[Problem details] Repeat the records exactly as given. Do not include the pictures.

▬▬▬▬▬▬▬▬▬▬

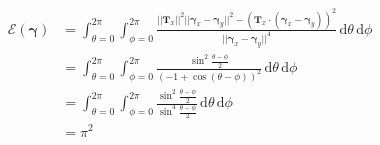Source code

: \documentclass{beamer}
\theoremstyle{remark}
\newcommand{\gammabf}{\boldsymbol{\gamma}}
\newcommand{\intd}{\, \text{d}}
\newcommand{\norm}[1]{\lvert \lvert #1 \rvert \rvert}
\begin{document}

\begin{frame}
    \begin{example}
        \begin{align}
            \mathcal{E} \left( \gammabf \right) &= \int_{\theta=0}^{2 \pi} \int_{\phi=0}^{2 \pi}
            \frac{\norm{\mathbf{T}_x}^2 \norm{\gammabf_x - \gammabf_y}^2 - \left( \mathbf{T}_x \cdot \left( \gammabf_x -\gammabf_y \right) \right)^2}{\norm{\gammabf_x - \gammabf_y}^4} \intd \theta \intd \phi \\
            &= \int_{\theta=0}^{2 \pi} \int_{\phi=0}^{2 \pi}
            \frac{\sin^2 \frac{\theta - \phi}{2}}{\left( -1 + \cos \left( \theta - \phi \right) \right)^2} \intd \theta \intd \phi \\
            &= \int_{\theta=0}^{2 \pi} \int_{\phi=0}^{2 \pi}
            \frac{\sin^2 \frac{\theta - \phi}{2}}{\sin^4 \frac{\theta - \phi}{2}} \intd \theta \intd \phi
            \label{equ: 1 over r squared order}
            \\
            &= \pi^2
        \end{align}
    \end{example}
\end{frame}
\end{document}
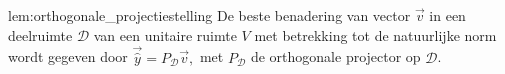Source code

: \begin{lem}{lem:orthogonale_projectiestelling}
    De beste benadering van vector $\vec{v}$ in een deelruimte $\mathcal{D}$ van een unitaire ruimte $V$ met betrekking tot de natuurlijke norm wordt gegeven door $ \vec{\hat{y}} = P_{\mathcal{D}}\vec{v},$
    met $P_{\mathcal{D}}$ de orthogonale projector op $\mathcal{D}$. 
\end{lem}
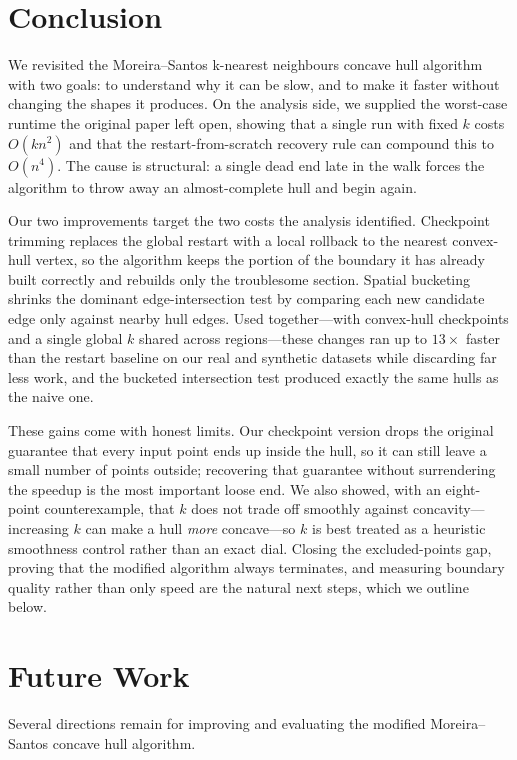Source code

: \documentclass[10pt,twocolumn]{article}
\begin{document}
\section{Conclusion}
We revisited the Moreira--Santos k-nearest neighbours concave hull algorithm with two goals: to understand why it can be slow, and to make it faster without changing the shapes it produces. On the analysis side, we supplied the worst-case runtime the original paper left open, showing that a single run with fixed $k$ costs $O(kn^2)$ and that the restart-from-scratch recovery rule can compound this to $O(n^4)$. The cause is structural: a single dead end late in the walk forces the algorithm to throw away an almost-complete hull and begin again.

Our two improvements target the two costs the analysis identified. Checkpoint trimming replaces the global restart with a local rollback to the nearest convex-hull vertex, so the algorithm keeps the portion of the boundary it has already built correctly and rebuilds only the troublesome section. Spatial bucketing shrinks the dominant edge-intersection test by comparing each new candidate edge only against nearby hull edges. Used together---with convex-hull checkpoints and a single global $k$ shared across regions---these changes ran up to $13\times$ faster than the restart baseline on our real and synthetic datasets while discarding far less work, and the bucketed intersection test produced exactly the same hulls as the naive one.

These gains come with honest limits. Our checkpoint version drops the original guarantee that every input point ends up inside the hull, so it can still leave a small number of points outside; recovering that guarantee without surrendering the speedup is the most important loose end. We also showed, with an eight-point counterexample, that $k$ does not trade off smoothly against concavity---increasing $k$ can make a hull \emph{more} concave---so $k$ is best treated as a heuristic smoothness control rather than an exact dial. Closing the excluded-points gap, proving that the modified algorithm always terminates, and measuring boundary quality rather than only speed are the natural next steps, which we outline below.

\section{Future Work} 
Several directions remain for improving and evaluating the modified Moreira--Santos concave hull algorithm.
\end{document}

▬▬▬▬▬▬▬▬▬▬

[Response to this exercise]
Source code

: \documentclass{beamer}
\theoremstyle{remark}
\newcommand{\gammabf}{\boldsymbol{\gamma}}
\newcommand{\intd}{\, \text{d}}
\newcommand{\norm}[1]{\lvert \lvert #1 \rvert \rvert}
\begin{document}

\begin{frame}
    \begin{example}
        \begin{align}
            \mathcal{E} \left( \gammabf \right) &= \int_{\theta=0}^{2 \pi} \int_{\phi=0}^{2 \pi}
            \frac{\norm{\mathbf{T}_x}^2 \norm{\gammabf_x - \gammabf_y}^2 - \left( \mathbf{T}_x \cdot \left( \gammabf_x -\gammabf_y \right) \right)^2}{\norm{\gammabf_x - \gammabf_y}^4} \intd \theta \intd \phi \\
            &= \int_{\theta=0}^{2 \pi} \int_{\phi=0}^{2 \pi}
            \frac{\sin^2 \frac{\theta - \phi}{2}}{\left( -1 + \cos \left( \theta - \phi \right) \right)^2} \intd \theta \intd \phi \\
            &= \int_{\theta=0}^{2 \pi} \int_{\phi=0}^{2 \pi}
            \frac{\sin^2 \frac{\theta - \phi}{2}}{\sin^4 \frac{\theta - \phi}{2}} \intd \theta \intd \phi
            \label{equ: 1 over r squared order}
            \\
            &= \pi^2
        \end{align}
    \end{example}
\end{frame}
\end{document}
Source code

: \begin{lem}{lem:orthogonale_projectiestelling}
    De beste benadering van vector $\vec{v}$ in een deelruimte $\mathcal{D}$ van een unitaire ruimte $V$ met betrekking tot de natuurlijke norm wordt gegeven door $ \vec{\hat{y}} = P_{\mathcal{D}}\vec{v},$
    met $P_{\mathcal{D}}$ de orthogonale projector op $\mathcal{D}$. 
\end{lem}
Source code

: \documentclass[10pt,twocolumn]{article}
\begin{document}
\section{Conclusion}
We revisited the Moreira--Santos k-nearest neighbours concave hull algorithm with two goals: to understand why it can be slow, and to make it faster without changing the shapes it produces. On the analysis side, we supplied the worst-case runtime the original paper left open, showing that a single run with fixed $k$ costs $O(kn^2)$ and that the restart-from-scratch recovery rule can compound this to $O(n^4)$. The cause is structural: a single dead end late in the walk forces the algorithm to throw away an almost-complete hull and begin again.

Our two improvements target the two costs the analysis identified. Checkpoint trimming replaces the global restart with a local rollback to the nearest convex-hull vertex, so the algorithm keeps the portion of the boundary it has already built correctly and rebuilds only the troublesome section. Spatial bucketing shrinks the dominant edge-intersection test by comparing each new candidate edge only against nearby hull edges. Used together---with convex-hull checkpoints and a single global $k$ shared across regions---these changes ran up to $13\times$ faster than the restart baseline on our real and synthetic datasets while discarding far less work, and the bucketed intersection test produced exactly the same hulls as the naive one.

These gains come with honest limits. Our checkpoint version drops the original guarantee that every input point ends up inside the hull, so it can still leave a small number of points outside; recovering that guarantee without surrendering the speedup is the most important loose end. We also showed, with an eight-point counterexample, that $k$ does not trade off smoothly against concavity---increasing $k$ can make a hull \emph{more} concave---so $k$ is best treated as a heuristic smoothness control rather than an exact dial. Closing the excluded-points gap, proving that the modified algorithm always terminates, and measuring boundary quality rather than only speed are the natural next steps, which we outline below.

\section{Future Work} 
Several directions remain for improving and evaluating the modified Moreira--Santos concave hull algorithm.
\end{document}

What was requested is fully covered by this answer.